• **Work item**
Once the pictures are removed, restate the data below word for word.

• **Extracted material**

────────────────────────────────────────

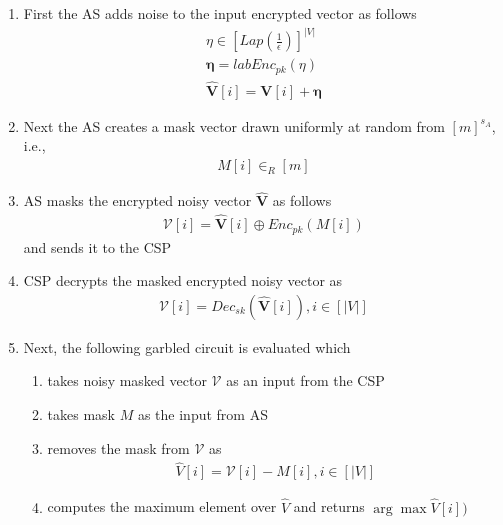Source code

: \begin{enumerate}
\begin{enumerate}
\item First the AS adds noise to the input encrypted vector as follows \begin{gather*} \eta \in [Lap(\frac{1}{\epsilon})]^{|V|}\\\boldsymbol{\eta}=labEnc_{pk}(\eta)\\\mathbf{\hat{{V}}}[i]=\mathbf{V}[i]+ \boldsymbol{\eta} \end{gather*} \item Next the AS creates a mask vector drawn uniformly at random from $[m]^{s_A}$, i.e.,  \begin{gather} M[i] \in_R [m]\end{gather} \item AS masks the encrypted noisy vector $\mathbf{\hat{V}}$  as follows \begin{gather}\boldsymbol{\mathcal{V}}[i]= \mathbf{\hat{V}}[i] \oplus Enc_{pk}(M[i])\end{gather} and sends it to the CSP \item CSP decrypts the masked encrypted noisy vector as \begin{gather*}\mathcal{V}[i]=Dec_{sk}(\mathbf{\hat{V}}[i]), i \in [|V|]\end{gather*} \item Next, the following garbled circuit is evaluated which
    \begin{enumerate}[label=(\alph*)]\item takes noisy masked  vector $\mathcal{V}$ as an input from the CSP \item takes mask $M$ as the input from AS  \item removes the mask from  $\mathcal{V}$  as \begin{gather*} \hat{V}[i]=\mathcal{V}[i]-M[i], i \in [|V|]\end{gather*}  \item computes the maximum element over  $\hat{V}$ and returns $\arg\max{\hat{V}[i])}$
    \end{enumerate} \end{enumerate}\end{enumerate}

────────────────────────────────────────

• **Answer space**
Source code

: \begin{enumerate}
\begin{enumerate}
\item First the AS adds noise to the input encrypted vector as follows \begin{gather*} \eta \in [Lap(\frac{1}{\epsilon})]^{|V|}\\\boldsymbol{\eta}=labEnc_{pk}(\eta)\\\mathbf{\hat{{V}}}[i]=\mathbf{V}[i]+ \boldsymbol{\eta} \end{gather*} \item Next the AS creates a mask vector drawn uniformly at random from $[m]^{s_A}$, i.e.,  \begin{gather} M[i] \in_R [m]\end{gather} \item AS masks the encrypted noisy vector $\mathbf{\hat{V}}$  as follows \begin{gather}\boldsymbol{\mathcal{V}}[i]= \mathbf{\hat{V}}[i] \oplus Enc_{pk}(M[i])\end{gather} and sends it to the CSP \item CSP decrypts the masked encrypted noisy vector as \begin{gather*}\mathcal{V}[i]=Dec_{sk}(\mathbf{\hat{V}}[i]), i \in [|V|]\end{gather*} \item Next, the following garbled circuit is evaluated which
    \begin{enumerate}[label=(\alph*)]\item takes noisy masked  vector $\mathcal{V}$ as an input from the CSP \item takes mask $M$ as the input from AS  \item removes the mask from  $\mathcal{V}$  as \begin{gather*} \hat{V}[i]=\mathcal{V}[i]-M[i], i \in [|V|]\end{gather*}  \item computes the maximum element over  $\hat{V}$ and returns $\arg\max{\hat{V}[i])}$
    \end{enumerate} \end{enumerate}\end{enumerate}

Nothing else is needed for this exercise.